Similar to other areas of research, FAIR4Health also identified a need to provide an easy-to-use method to input data for researchers and data owners. Typically, this takes the form of data curation and therefore, a tool (data-curation-tool) has been developed and which can be used as a standalone application completely free to use. In conjunction with this tool, the data-privacy-tool has also been developed which will provide a means for data anonymisation. Curation should meet minimum requirements to allow reproducibility of experiments and be as rich as possible beyond these minimum set of descriptors. Of course, this means being FAIR compliant. To this end the FHIR standard is being adopted which will provide this framework for metadata and ontologies and throughout the concept of privacy-protecting distributed data mining (PPDDM) is fulfilled. As well as the standalone applications that are being made freely available for reuse, the FAIR4Health project is also creating a platform in which there will be members who can harness these tools as well as others in a "safe" environment designed for sensitive data. This platform will be launched in November 2020 and will be available to anyone in the world, and not just within Europe.

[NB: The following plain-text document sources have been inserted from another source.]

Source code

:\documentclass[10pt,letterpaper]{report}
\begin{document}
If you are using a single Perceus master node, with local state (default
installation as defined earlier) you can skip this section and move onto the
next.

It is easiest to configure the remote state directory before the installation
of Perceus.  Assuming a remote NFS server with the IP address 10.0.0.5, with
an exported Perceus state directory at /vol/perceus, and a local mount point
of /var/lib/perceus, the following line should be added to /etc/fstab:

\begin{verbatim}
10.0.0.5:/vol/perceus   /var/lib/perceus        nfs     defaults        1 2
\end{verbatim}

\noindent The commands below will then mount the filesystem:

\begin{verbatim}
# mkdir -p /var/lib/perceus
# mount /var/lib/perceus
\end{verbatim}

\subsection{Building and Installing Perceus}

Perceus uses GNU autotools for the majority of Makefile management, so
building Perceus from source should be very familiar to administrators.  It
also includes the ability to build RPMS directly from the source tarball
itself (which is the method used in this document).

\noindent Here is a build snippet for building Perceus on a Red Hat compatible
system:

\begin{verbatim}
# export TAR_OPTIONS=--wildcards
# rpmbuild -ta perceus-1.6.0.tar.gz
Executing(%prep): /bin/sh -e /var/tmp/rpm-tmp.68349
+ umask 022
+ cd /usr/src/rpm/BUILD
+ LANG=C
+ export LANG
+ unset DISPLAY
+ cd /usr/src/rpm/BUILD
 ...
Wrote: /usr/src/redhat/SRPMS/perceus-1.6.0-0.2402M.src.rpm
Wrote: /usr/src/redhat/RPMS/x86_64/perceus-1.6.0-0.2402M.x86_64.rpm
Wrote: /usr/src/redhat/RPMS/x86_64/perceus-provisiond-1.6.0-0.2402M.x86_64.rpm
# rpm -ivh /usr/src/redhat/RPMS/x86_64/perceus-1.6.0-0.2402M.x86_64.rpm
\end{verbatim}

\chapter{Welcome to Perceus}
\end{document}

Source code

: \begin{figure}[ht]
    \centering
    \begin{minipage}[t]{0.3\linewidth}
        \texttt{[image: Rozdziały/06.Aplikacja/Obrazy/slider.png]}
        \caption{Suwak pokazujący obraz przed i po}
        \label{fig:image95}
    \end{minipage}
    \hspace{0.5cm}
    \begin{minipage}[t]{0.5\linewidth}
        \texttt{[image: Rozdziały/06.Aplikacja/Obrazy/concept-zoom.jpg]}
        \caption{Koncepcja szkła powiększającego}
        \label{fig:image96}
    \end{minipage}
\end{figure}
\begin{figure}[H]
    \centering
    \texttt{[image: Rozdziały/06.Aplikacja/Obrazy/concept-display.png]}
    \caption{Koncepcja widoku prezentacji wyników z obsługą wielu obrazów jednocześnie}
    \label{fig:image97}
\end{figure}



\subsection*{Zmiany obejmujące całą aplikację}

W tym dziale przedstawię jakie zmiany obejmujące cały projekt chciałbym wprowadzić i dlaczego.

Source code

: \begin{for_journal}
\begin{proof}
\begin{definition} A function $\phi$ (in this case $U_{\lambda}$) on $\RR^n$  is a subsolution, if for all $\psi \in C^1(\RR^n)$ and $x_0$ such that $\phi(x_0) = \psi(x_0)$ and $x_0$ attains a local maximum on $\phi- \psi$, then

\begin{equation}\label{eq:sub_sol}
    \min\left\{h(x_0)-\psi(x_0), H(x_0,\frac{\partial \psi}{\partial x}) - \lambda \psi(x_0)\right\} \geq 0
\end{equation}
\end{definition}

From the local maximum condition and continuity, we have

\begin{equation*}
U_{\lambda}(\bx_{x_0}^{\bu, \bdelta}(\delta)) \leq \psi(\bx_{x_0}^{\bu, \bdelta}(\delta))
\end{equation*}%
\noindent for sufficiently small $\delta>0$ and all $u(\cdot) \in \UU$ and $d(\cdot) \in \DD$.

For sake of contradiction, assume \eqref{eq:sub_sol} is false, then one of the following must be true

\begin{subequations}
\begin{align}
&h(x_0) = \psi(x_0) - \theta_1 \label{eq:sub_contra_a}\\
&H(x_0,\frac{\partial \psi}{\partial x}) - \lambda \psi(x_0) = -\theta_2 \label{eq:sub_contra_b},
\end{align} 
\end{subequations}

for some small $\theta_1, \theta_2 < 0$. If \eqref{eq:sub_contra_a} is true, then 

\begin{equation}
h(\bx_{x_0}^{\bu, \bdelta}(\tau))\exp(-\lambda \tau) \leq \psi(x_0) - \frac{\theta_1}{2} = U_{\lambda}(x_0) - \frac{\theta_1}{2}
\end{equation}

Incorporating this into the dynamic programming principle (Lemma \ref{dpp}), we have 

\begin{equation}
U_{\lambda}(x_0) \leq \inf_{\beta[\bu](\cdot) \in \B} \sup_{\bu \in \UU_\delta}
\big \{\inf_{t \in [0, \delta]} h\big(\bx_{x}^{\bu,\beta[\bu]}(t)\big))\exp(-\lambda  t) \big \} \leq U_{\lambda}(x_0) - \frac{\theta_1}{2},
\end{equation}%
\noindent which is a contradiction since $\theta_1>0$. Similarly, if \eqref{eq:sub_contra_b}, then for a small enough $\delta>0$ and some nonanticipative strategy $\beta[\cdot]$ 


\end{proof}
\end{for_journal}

Finally, and to reach a wider audience than just that within the EU, FAIR4Health has been working on drafting guidelines that will allow HRPOs and researchers across the world to make their health data FAIR compliant. Initial reviews of the current global barriers have revealed many local obstacles that need to be overcome and which are unique in many cases to particular territories. These usually relate to legal requirements that need to be adhered to. However, it is the ambition of FAIR4Health to provide some unifying guidelines that can supersede these local barriers.
Building on the work already done at the European level and published as a deliverable here, the next step is to expand on this work to think more about the same challenges at a global level. A new RDA working group has been established to tackle this and which aims to survey the global landscape in similarities and disparities in FAIR adoption and application and consequently distil these into a set of unifying guidelines that can be published as RDA outputs.